オオカミくんと秘密のキス
そういえば…シャーペンの芯と消しゴム切らしてたんだっけ。

どうしよう…もうすぐで家に着くけど、また駅の方に戻ってコンビニに買いに行こうかな…洋平に借りるって手もあるけど…うーん…


しばし考えた結果。やっぱりコンビニに行くことにした私。

コンビニはすぐそこだし、それに今日はお母さんも家にいるし、ちょっとくらい遅くなっても大丈夫だよね。



私は今来た道を戻りまた駅の方に向かって歩き始め、コンビニでシャーペンの芯と消しゴムを買った。そしてコンビニの前の交差点で赤信号で立ち止まる。

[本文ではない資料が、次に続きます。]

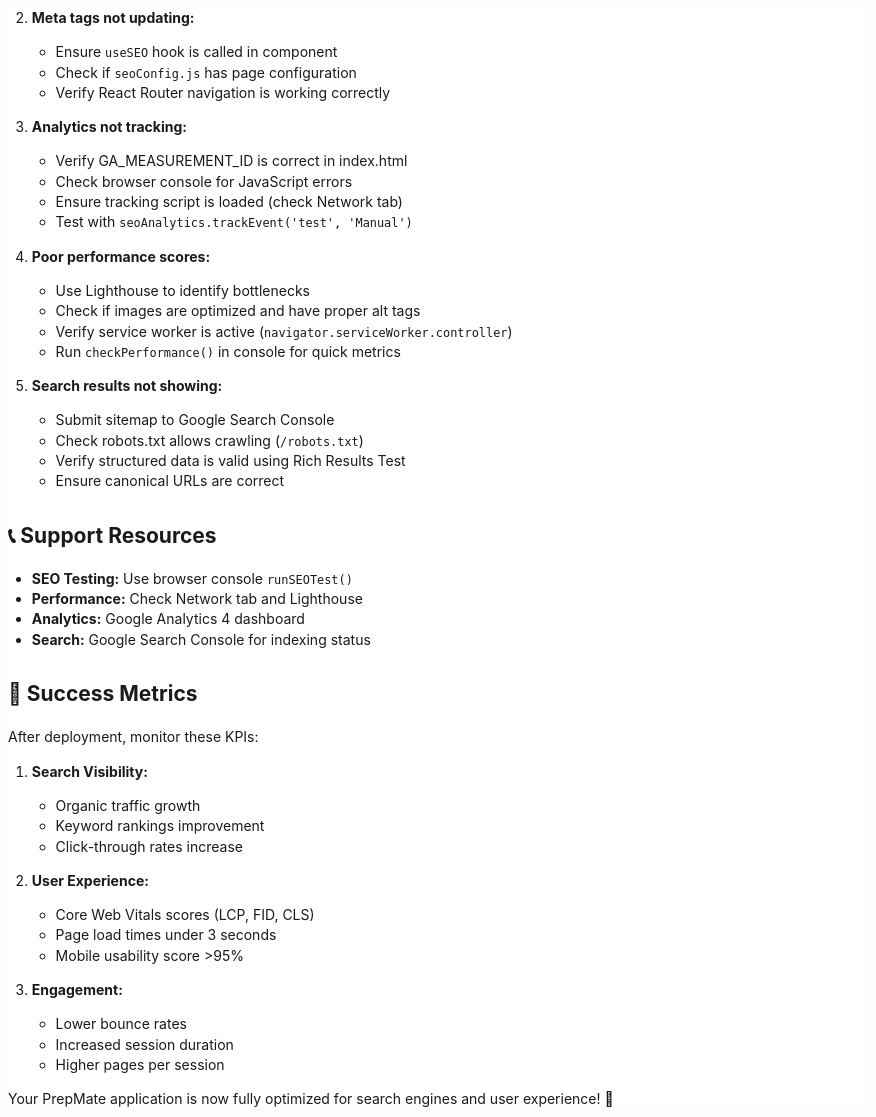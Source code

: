 2. **Meta tags not updating:**
   - Ensure `useSEO` hook is called in component
   - Check if `seoConfig.js` has page configuration
   - Verify React Router navigation is working correctly

3. **Analytics not tracking:**
   - Verify GA_MEASUREMENT_ID is correct in index.html
   - Check browser console for JavaScript errors
   - Ensure tracking script is loaded (check Network tab)
   - Test with `seoAnalytics.trackEvent('test', 'Manual')`

4. **Poor performance scores:**
   - Use Lighthouse to identify bottlenecks
   - Check if images are optimized and have proper alt tags
   - Verify service worker is active (`navigator.serviceWorker.controller`)
   - Run `checkPerformance()` in console for quick metrics

5. **Search results not showing:**
   - Submit sitemap to Google Search Console
   - Check robots.txt allows crawling (`/robots.txt`)
   - Verify structured data is valid using Rich Results Test
   - Ensure canonical URLs are correct

## 📞 Support Resources

- **SEO Testing:** Use browser console `runSEOTest()`
- **Performance:** Check Network tab and Lighthouse
- **Analytics:** Google Analytics 4 dashboard
- **Search:** Google Search Console for indexing status

## 🎉 Success Metrics

After deployment, monitor these KPIs:

1. **Search Visibility:**
   - Organic traffic growth
   - Keyword rankings improvement
   - Click-through rates increase

2. **User Experience:**
   - Core Web Vitals scores (LCP, FID, CLS)
   - Page load times under 3 seconds
   - Mobile usability score >95%

3. **Engagement:**
   - Lower bounce rates
   - Increased session duration
   - Higher pages per session

Your PrepMate application is now fully optimized for search engines and user experience! 🚀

またお決まりのようにポケットからスマホを出して、指で画面をスライドさせる。




明日はなに作っていこうかな~

みんな甘い物好きそうだし、やっぱお菓子がいいよね。帰ったらお母さんに相談してみよう!





「あれ?」

「え?…あっ!」


すると後ろから男の人の声がして振り向むき、その人を見た途端私は思わず声を出してしまった。その男の人に見覚えがあったからだ。






「ま、政宗さん!?ですよね…」


偶然に寧々ちゃんのお兄さんの政宗さんと会った。政宗さんはラフな格好をしていて、この前よりも少し髪を切っているようだった。

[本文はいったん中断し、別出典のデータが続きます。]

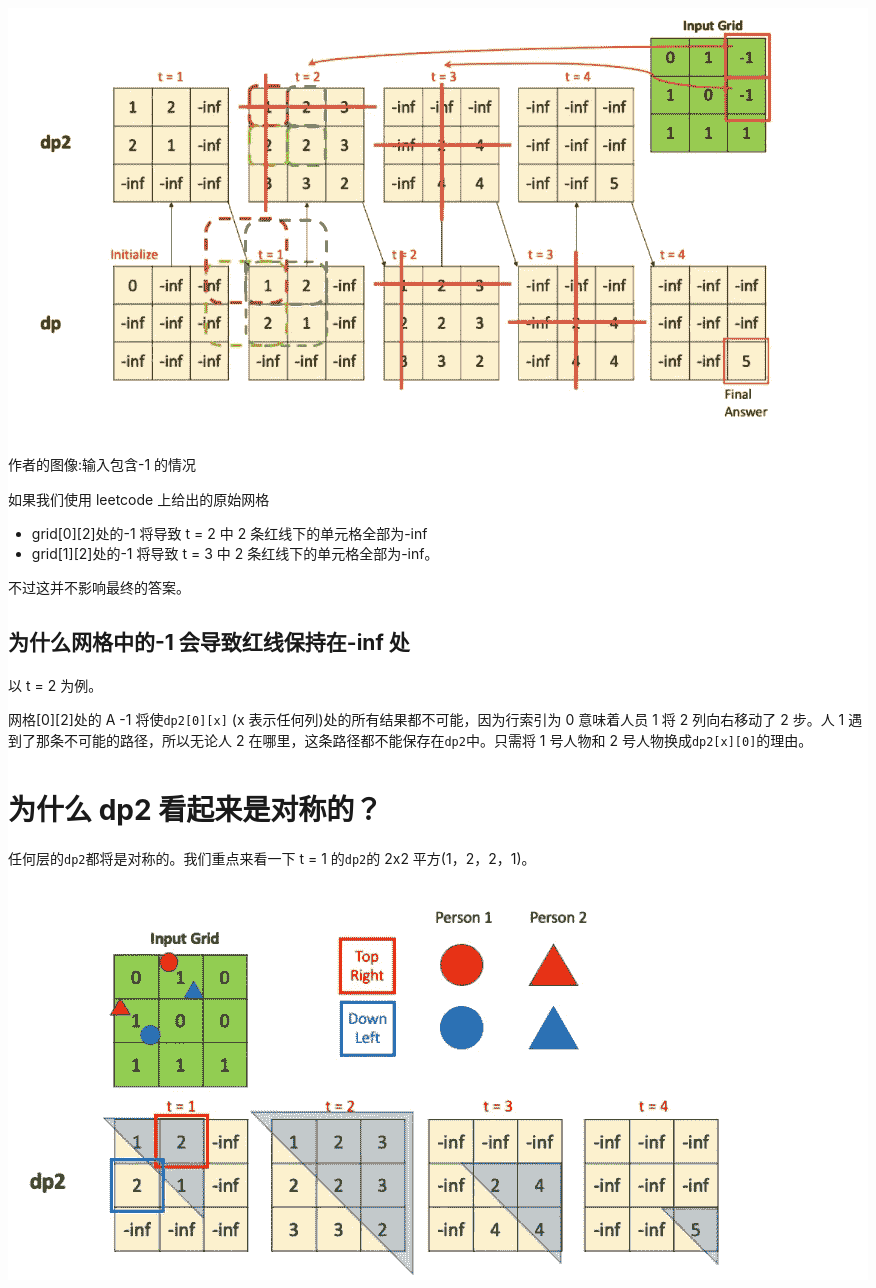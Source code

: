 ![](img/1564b6acde875dbc1efb8caee45dd932.png)

作者的图像:输入包含-1 的情况

如果我们使用 leetcode 上给出的原始网格

*   grid[0][2]处的-1 将导致 t = 2 中 2 条红线下的单元格全部为-inf
*   grid[1][2]处的-1 将导致 t = 3 中 2 条红线下的单元格全部为-inf。

不过这并不影响最终的答案。

## **为什么网格中的-1 会导致红线保持在-inf 处**

以 t = 2 为例。

网格[0][2]处的 A -1 将使`dp2[0][x]` (x 表示任何列)处的所有结果都不可能，因为行索引为 0 意味着人员 1 将 2 列向右移动了 2 步。人 1 遇到了那条不可能的路径，所以无论人 2 在哪里，这条路径都不能保存在`dp2`中。只需将 1 号人物和 2 号人物换成`dp2[x][0]`的理由。

# **为什么 dp2 看起来是对称的？**

任何层的`dp2`都将是对称的。我们重点来看一下 t = 1 的`dp2`的 2x2 平方(1，2，2，1)。

![](img/75578f7dedf7971c8ef04b4ee291a5e8.png)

「寧々の友達だよね?この前うちに来てた子でしょ?ごめん…名前が出てこないくて…」

「萩原沙世です!この前はありがとうございました!おかげで数学のテストはなんとかなりました!!」


ペコッと頭を下げると、政宗さんはクスクスと笑った。





「ハハ、わざわざありがと。お役に立てて良かったよ…君、沙世ちゃんていうのか。制服着てるけど…今帰り?」

「はい!今さっき寧々ちゃん達とカラオケ行ってて、今帰りなんです」

「あ、そうだったんだ。家近いの?もう暗いし良かったら送って行くよ」


優しく微笑んで言う政宗さん。





「えっ…そ、そんな…悪いですよ!私の家ここからすぐですから大丈夫ですよ!」

「うーん、でもなぁ…妹の友達だし、何かあったらって思うとちょっと心配かも。家はどの辺?」

「えっと…この信号渡って住宅街のアパートです」

「…ふーん……住宅街抜けた大通りに大きい本屋あるよね?俺あそこ行くから、良かったらそこまで付き合ってくれない?」


意地悪っぽく言う政宗さんに、私は思わずつられて笑ってしまった。






「本屋になんて用ないのバレバレですよ」

「バレた?ま、いっかー。ほらほら行くよ」


信号が赤から青に変わると、政宗さんは私よりも先に歩き出した。送ってもらうなんて申し訳ないしもう一度断ろうと思ったけど、私は政宗さんを追いかけて送ってもらうことにした。





「送って頂いてすいません…」

「いいんだよ。本屋に行くついでだって言っただろ?あ、このネタもうしつこい?」

「いえ、そんなことないですよ~」


政宗さんて面白いな。ギャグもなんか優しくて、性格がよく出てる感じがする。






「政宗さんはお出かけの帰りですか?」


確か大学生だったよね?ってことは、大学の帰りかな?





「デートの帰りだよ。彼女と映画観てきたところ~彼女はこれから9時までバイトだから、実は終わるまで時間つぶそうとしてたところだったんだ」

「あ、そうだったんですか?」


彼女がバイト終わるまで待ってるなんて、やっぱり政宗さんは優しいな。






「だから本当に気にしないでね。俺こそ、沙世ちゃんに会えてラッキーなんだ♪少しの時間でも話相手がいた方がいいし」

「そうですね!」


そう言ってもらえると、申し訳ない気持ちが少しは消えるかも。





「バイト終わるまで彼女さんのこと待ってるなんて…超ラブラブですね!羨ましいなぁ」


今の私からすれば、ラブラブカップルはマジで憧れます。





「つい最近まで彼女と大喧嘩してて、この前やっと仲直り出来たんだ。だから久しぶりにデートして、その後も少しでも一緒にいたいなと思ってさ」

「大喧嘩…ですか?」


政宗さんでも喧嘩とかするんだ…怒ってるとことか想像出来ないな。